“H’m, yes. Quite a good list this morning, Alphonse. I’ll do what I can about it.”
“Thank you, sir. A table for two? A cocktail?”
“No, I don’t think I want a cocktail. I really haven’t time. Will you have one, Adam? They aren’t very good here.”
“No, thanks,” said Adam.
“Sure?” said Balcairn, already making for their table.
When they were being helped to caviar he looked at the wine list.
“The lager is rather good,” he said. “What would you like to drink?”
“Whatever you’re having. … I think some lager would be lovely.”
“Two small bottles of lager, please. … Are you sure you really like that better than anything?”
“Yes, really, thank you.”
Simon Balcairn looked about him gloomily, occasionally adding a new name to his list. (It is so depressing to be in a profession in which literally all conversation is “shop.”)
Presently he said, with a deadly air of carelessness:
“Margot Metroland’s got a party tonight, hasn’t she? Are you going?”
“I think probably. I usually like Margot’s parties, don’t you?”
“Yes. … Adam, I’ll tell you a very odd thing. She hasn’t sent me an invitation to this one.”
“I expect she will. I only got mine this morning.”
“… Yes … who’s that woman just come in in the fur coat? I know her so well by sight.”
“Isn’t it Lady Everyman?”
“Yes, of course.” Another name was added to the list. Balcairn paused in utmost gloom and ate some salad. “The thing is … she told Agatha Runcible she wasn’t going to ask me.”
“Why not?”
“Apparently she’s in a rage about something I said about something she said about Miles.”

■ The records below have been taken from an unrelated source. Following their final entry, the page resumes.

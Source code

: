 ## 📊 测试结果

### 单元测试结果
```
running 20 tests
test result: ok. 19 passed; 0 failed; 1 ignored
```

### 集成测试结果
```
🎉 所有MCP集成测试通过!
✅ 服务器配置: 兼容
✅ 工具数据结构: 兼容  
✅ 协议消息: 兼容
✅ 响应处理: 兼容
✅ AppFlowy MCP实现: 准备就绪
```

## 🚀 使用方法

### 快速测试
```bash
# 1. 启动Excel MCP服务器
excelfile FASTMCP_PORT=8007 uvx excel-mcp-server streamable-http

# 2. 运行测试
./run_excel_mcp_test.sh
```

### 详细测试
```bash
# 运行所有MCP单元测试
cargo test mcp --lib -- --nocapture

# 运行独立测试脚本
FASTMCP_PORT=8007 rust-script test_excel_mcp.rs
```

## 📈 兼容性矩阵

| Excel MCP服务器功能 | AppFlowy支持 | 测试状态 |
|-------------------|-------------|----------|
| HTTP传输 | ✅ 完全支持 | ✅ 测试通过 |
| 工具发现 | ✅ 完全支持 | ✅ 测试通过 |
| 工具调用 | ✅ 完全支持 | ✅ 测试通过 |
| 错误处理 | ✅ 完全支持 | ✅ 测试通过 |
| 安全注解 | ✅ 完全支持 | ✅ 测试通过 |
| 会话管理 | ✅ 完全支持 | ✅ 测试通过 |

“People do take things so seriously,” said Adam encouragingly.
“It means ruin for me,” said Lord Balcairn. “Isn’t that Pamela Popham?”
“I haven’t the least idea.”
“I’m sure it is … I must look up the spelling in the stud book when I get back. I got into awful trouble about spelling the other day. … Ruin. … She’s asked Vanburgh.”

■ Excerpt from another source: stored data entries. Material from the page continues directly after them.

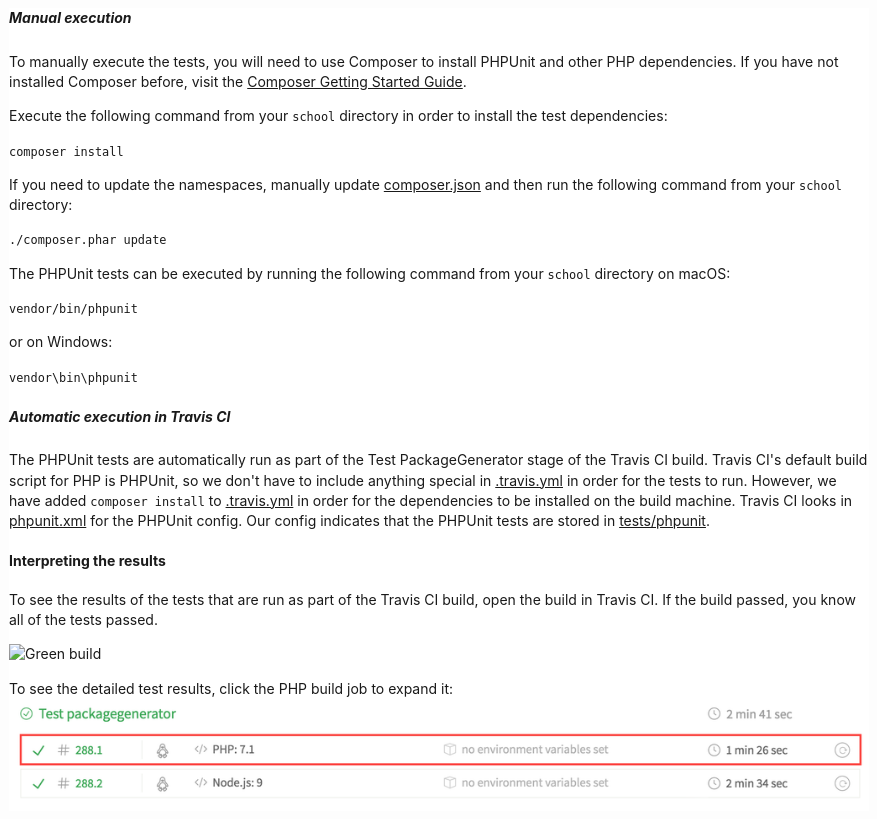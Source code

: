 ##### Manual execution
To manually execute the tests, you will need to use Composer to install PHPUnit and other PHP dependencies.
If you have not installed Composer before, visit the [Composer Getting Started Guide](https://getcomposer.org/doc/00-intro.md).

Execute the following command from your `school` directory in order to install the test dependencies:
```
composer install
```

If you need to update the namespaces, manually update [composer.json](composer.json) and then run the following command from
your `school` directory:
```
./composer.phar update
```

The PHPUnit tests can be executed by running the following command from your `school` directory on macOS:
```
vendor/bin/phpunit
```
or on Windows:
```
vendor\bin\phpunit
```

##### Automatic execution in Travis CI
The PHPUnit tests are automatically run as part of the Test PackageGenerator stage of the Travis CI build.  Travis CI's 
default build script for PHP is PHPUnit, so we don't have to include anything special in [.travis.yml](.travis.yml) in 
order for the tests to run.  However, we have added `composer install` to [.travis.yml](.travis.yml) in order for the 
dependencies to be installed on the build machine. Travis CI looks in [phpunit.xml](phpunit.xml) for the PHPUnit config. 
Our config indicates that the PHPUnit tests are stored in [tests/phpunit](tests/phpunit).  

#### Interpreting the results
To see the results of the tests that are run as part of the Travis CI build, open the build in Travis CI.  If the build 
passed, you know all of the tests passed.

![Green build](images/greenbuild.png)

To see the detailed test results, click the PHP build job to expand it:
![PHP build job](images/phpbuildjob.png)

“Well, he’s some sort of cousin, isn’t he?”
“It’s so damned unfair. All my cousins are in lunatic asylums or else they live in the country and do indelicate things with wild animals … Except my mamma, and that’s worse … they were furious at the office about Van getting that Downing Street ‘scoop.’ If I miss this party I may as well leave Fleet Street for good … I may as well put my head into a gas-oven and have done with it … I’m sure if Margot knew how much it meant to me she wouldn’t mind my coming.”
Great tears stood in his eyes threatening to overflow.
“All this last week,” he said, “I’ve been reduced to making up my page from the Court Circular and Debrett … No one ever asks me anywhere now …”
“I’ll tell you what,” said Adam, “I know Margot pretty well. If you like I’ll ring her up and ask if I may bring you.”
“Will you? Will you, Adam? If only you really would. Let’s go and do it at once. We’ve no time for coffee or liqueurs. Quick, we can telephone from my office … yes, that black hat and my umbrella, no, I’ve lost the number … there, no, there, oh do hurry. … Yes, a taxi …”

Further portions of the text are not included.